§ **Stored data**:
= = = = =

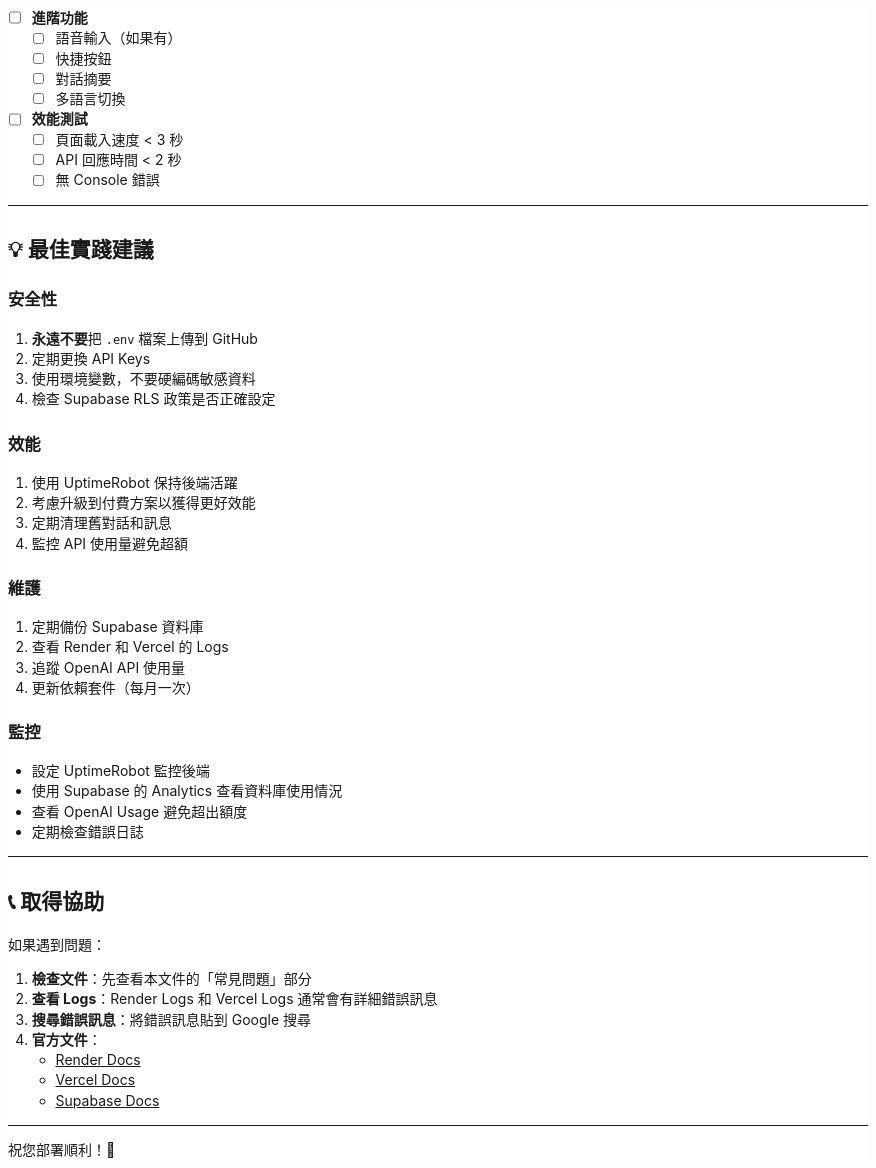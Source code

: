 - [ ] **進階功能**
  - [ ] 語音輸入（如果有）
  - [ ] 快捷按鈕
  - [ ] 對話摘要
  - [ ] 多語言切換

- [ ] **效能測試**
  - [ ] 頁面載入速度 < 3 秒
  - [ ] API 回應時間 < 2 秒
  - [ ] 無 Console 錯誤

---

## 💡 最佳實踐建議

### 安全性
1. **永遠不要**把 `.env` 檔案上傳到 GitHub
2. 定期更換 API Keys
3. 使用環境變數，不要硬編碼敏感資料
4. 檢查 Supabase RLS 政策是否正確設定

### 效能
1. 使用 UptimeRobot 保持後端活躍
2. 考慮升級到付費方案以獲得更好效能
3. 定期清理舊對話和訊息
4. 監控 API 使用量避免超額

### 維護
1. 定期備份 Supabase 資料庫
2. 查看 Render 和 Vercel 的 Logs
3. 追蹤 OpenAI API 使用量
4. 更新依賴套件（每月一次）

### 監控
- 設定 UptimeRobot 監控後端
- 使用 Supabase 的 Analytics 查看資料庫使用情況
- 查看 OpenAI Usage 避免超出額度
- 定期檢查錯誤日誌

---

## 📞 取得協助

如果遇到問題：

1. **檢查文件**：先查看本文件的「常見問題」部分
2. **查看 Logs**：Render Logs 和 Vercel Logs 通常會有詳細錯誤訊息
3. **搜尋錯誤訊息**：將錯誤訊息貼到 Google 搜尋
4. **官方文件**：
   - [Render Docs](https://render.com/docs)
   - [Vercel Docs](https://vercel.com/docs)
   - [Supabase Docs](https://supabase.com/docs)

---

祝您部署順利！🚀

= = = = =

§ **Assignment**:
Retype all entries exactly as they appear, dropping the images.

§ **Finished exercise**:
Source code

: - [ ] **進階功能**
  - [ ] 語音輸入（如果有）
  - [ ] 快捷按鈕
  - [ ] 對話摘要
  - [ ] 多語言切換

- [ ] **效能測試**
  - [ ] 頁面載入速度 < 3 秒
  - [ ] API 回應時間 < 2 秒
  - [ ] 無 Console 錯誤

---

## 💡 最佳實踐建議

### 安全性
1. **永遠不要**把 `.env` 檔案上傳到 GitHub
2. 定期更換 API Keys
3. 使用環境變數，不要硬編碼敏感資料
4. 檢查 Supabase RLS 政策是否正確設定

### 效能
1. 使用 UptimeRobot 保持後端活躍
2. 考慮升級到付費方案以獲得更好效能
3. 定期清理舊對話和訊息
4. 監控 API 使用量避免超額

### 維護
1. 定期備份 Supabase 資料庫
2. 查看 Render 和 Vercel 的 Logs
3. 追蹤 OpenAI API 使用量
4. 更新依賴套件（每月一次）

### 監控
- 設定 UptimeRobot 監控後端
- 使用 Supabase 的 Analytics 查看資料庫使用情況
- 查看 OpenAI Usage 避免超出額度
- 定期檢查錯誤日誌

---

## 📞 取得協助

如果遇到問題：

1. **檢查文件**：先查看本文件的「常見問題」部分
2. **查看 Logs**：Render Logs 和 Vercel Logs 通常會有詳細錯誤訊息
3. **搜尋錯誤訊息**：將錯誤訊息貼到 Google 搜尋
4. **官方文件**：
   - [Render Docs](https://render.com/docs)
   - [Vercel Docs](https://vercel.com/docs)
   - [Supabase Docs](https://supabase.com/docs)

---

祝您部署順利！🚀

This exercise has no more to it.